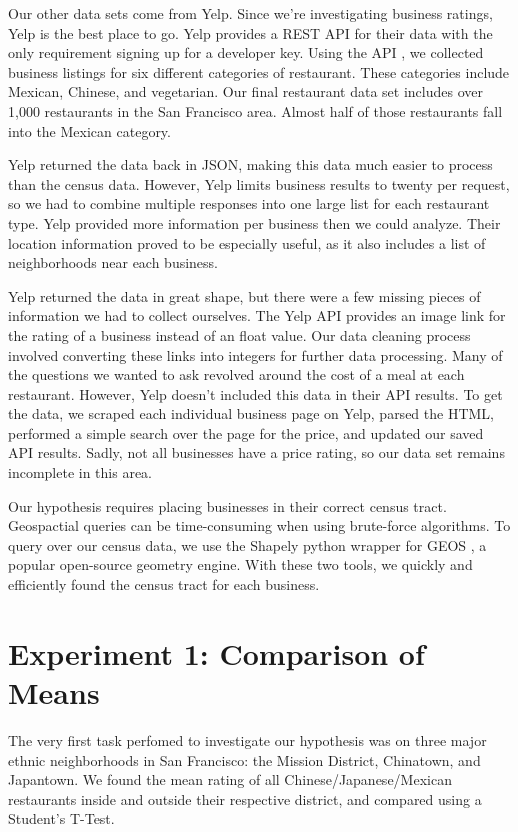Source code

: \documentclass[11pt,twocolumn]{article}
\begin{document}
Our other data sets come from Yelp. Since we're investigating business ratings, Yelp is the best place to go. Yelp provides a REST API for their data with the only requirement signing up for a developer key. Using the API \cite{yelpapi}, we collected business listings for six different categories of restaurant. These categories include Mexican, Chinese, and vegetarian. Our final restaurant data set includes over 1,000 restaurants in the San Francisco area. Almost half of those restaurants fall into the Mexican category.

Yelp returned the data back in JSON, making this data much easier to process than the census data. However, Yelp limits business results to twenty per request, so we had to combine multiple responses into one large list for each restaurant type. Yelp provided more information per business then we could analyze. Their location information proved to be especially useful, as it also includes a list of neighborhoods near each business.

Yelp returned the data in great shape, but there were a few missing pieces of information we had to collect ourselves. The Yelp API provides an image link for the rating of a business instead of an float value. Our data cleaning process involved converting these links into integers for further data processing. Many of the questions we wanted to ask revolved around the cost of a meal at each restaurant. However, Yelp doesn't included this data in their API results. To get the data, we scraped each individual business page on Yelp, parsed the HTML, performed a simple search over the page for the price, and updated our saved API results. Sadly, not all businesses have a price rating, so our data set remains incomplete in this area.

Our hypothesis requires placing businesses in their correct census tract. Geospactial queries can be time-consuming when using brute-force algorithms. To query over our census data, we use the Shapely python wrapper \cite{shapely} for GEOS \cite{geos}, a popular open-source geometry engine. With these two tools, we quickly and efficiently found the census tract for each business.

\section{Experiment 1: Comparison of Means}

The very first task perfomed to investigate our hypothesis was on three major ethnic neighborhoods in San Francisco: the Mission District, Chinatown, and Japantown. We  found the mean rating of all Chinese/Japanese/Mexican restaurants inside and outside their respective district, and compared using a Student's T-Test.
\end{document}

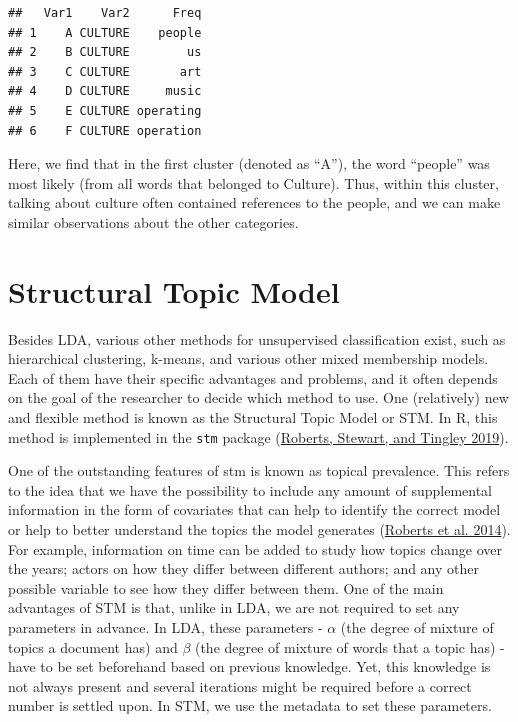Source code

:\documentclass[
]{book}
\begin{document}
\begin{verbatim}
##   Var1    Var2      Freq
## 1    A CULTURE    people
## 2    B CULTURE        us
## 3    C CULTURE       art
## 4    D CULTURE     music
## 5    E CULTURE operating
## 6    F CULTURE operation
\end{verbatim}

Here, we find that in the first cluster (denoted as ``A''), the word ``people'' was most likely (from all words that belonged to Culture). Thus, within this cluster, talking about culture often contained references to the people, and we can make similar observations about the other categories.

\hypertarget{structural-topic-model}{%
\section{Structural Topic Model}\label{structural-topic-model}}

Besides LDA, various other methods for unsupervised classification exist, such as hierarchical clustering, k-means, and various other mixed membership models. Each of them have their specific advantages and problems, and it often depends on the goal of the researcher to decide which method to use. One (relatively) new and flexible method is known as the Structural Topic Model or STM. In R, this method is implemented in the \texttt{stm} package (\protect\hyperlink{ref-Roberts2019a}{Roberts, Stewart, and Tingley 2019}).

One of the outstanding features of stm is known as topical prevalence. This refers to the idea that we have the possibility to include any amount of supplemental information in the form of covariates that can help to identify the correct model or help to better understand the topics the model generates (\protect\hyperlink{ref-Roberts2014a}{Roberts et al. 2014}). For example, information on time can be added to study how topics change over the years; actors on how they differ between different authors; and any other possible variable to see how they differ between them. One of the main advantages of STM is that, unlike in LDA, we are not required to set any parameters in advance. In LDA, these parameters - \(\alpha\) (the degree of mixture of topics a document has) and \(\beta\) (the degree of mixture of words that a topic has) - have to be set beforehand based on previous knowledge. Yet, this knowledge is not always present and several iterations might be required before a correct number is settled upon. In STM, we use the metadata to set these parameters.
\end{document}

.....

Where a record above contains a picture, leave the picture out and transcribe everything else exactly.

Source code

: \documentclass[11pt,twocolumn]{article}
\begin{document}
Our other data sets come from Yelp. Since we're investigating business ratings, Yelp is the best place to go. Yelp provides a REST API for their data with the only requirement signing up for a developer key. Using the API \cite{yelpapi}, we collected business listings for six different categories of restaurant. These categories include Mexican, Chinese, and vegetarian. Our final restaurant data set includes over 1,000 restaurants in the San Francisco area. Almost half of those restaurants fall into the Mexican category.

Yelp returned the data back in JSON, making this data much easier to process than the census data. However, Yelp limits business results to twenty per request, so we had to combine multiple responses into one large list for each restaurant type. Yelp provided more information per business then we could analyze. Their location information proved to be especially useful, as it also includes a list of neighborhoods near each business.

Yelp returned the data in great shape, but there were a few missing pieces of information we had to collect ourselves. The Yelp API provides an image link for the rating of a business instead of an float value. Our data cleaning process involved converting these links into integers for further data processing. Many of the questions we wanted to ask revolved around the cost of a meal at each restaurant. However, Yelp doesn't included this data in their API results. To get the data, we scraped each individual business page on Yelp, parsed the HTML, performed a simple search over the page for the price, and updated our saved API results. Sadly, not all businesses have a price rating, so our data set remains incomplete in this area.

Our hypothesis requires placing businesses in their correct census tract. Geospactial queries can be time-consuming when using brute-force algorithms. To query over our census data, we use the Shapely python wrapper \cite{shapely} for GEOS \cite{geos}, a popular open-source geometry engine. With these two tools, we quickly and efficiently found the census tract for each business.

\section{Experiment 1: Comparison of Means}

The very first task perfomed to investigate our hypothesis was on three major ethnic neighborhoods in San Francisco: the Mission District, Chinatown, and Japantown. We  found the mean rating of all Chinese/Japanese/Mexican restaurants inside and outside their respective district, and compared using a Student's T-Test.
\end{document}

Source code

:\documentclass[
]{book}
\begin{document}
\begin{verbatim}
##   Var1    Var2      Freq
## 1    A CULTURE    people
## 2    B CULTURE        us
## 3    C CULTURE       art
## 4    D CULTURE     music
## 5    E CULTURE operating
## 6    F CULTURE operation
\end{verbatim}

Here, we find that in the first cluster (denoted as ``A''), the word ``people'' was most likely (from all words that belonged to Culture). Thus, within this cluster, talking about culture often contained references to the people, and we can make similar observations about the other categories.

\hypertarget{structural-topic-model}{%
\section{Structural Topic Model}\label{structural-topic-model}}

Besides LDA, various other methods for unsupervised classification exist, such as hierarchical clustering, k-means, and various other mixed membership models. Each of them have their specific advantages and problems, and it often depends on the goal of the researcher to decide which method to use. One (relatively) new and flexible method is known as the Structural Topic Model or STM. In R, this method is implemented in the \texttt{stm} package (\protect\hyperlink{ref-Roberts2019a}{Roberts, Stewart, and Tingley 2019}).

One of the outstanding features of stm is known as topical prevalence. This refers to the idea that we have the possibility to include any amount of supplemental information in the form of covariates that can help to identify the correct model or help to better understand the topics the model generates (\protect\hyperlink{ref-Roberts2014a}{Roberts et al. 2014}). For example, information on time can be added to study how topics change over the years; actors on how they differ between different authors; and any other possible variable to see how they differ between them. One of the main advantages of STM is that, unlike in LDA, we are not required to set any parameters in advance. In LDA, these parameters - \(\alpha\) (the degree of mixture of topics a document has) and \(\beta\) (the degree of mixture of words that a topic has) - have to be set beforehand based on previous knowledge. Yet, this knowledge is not always present and several iterations might be required before a correct number is settled upon. In STM, we use the metadata to set these parameters.
\end{document}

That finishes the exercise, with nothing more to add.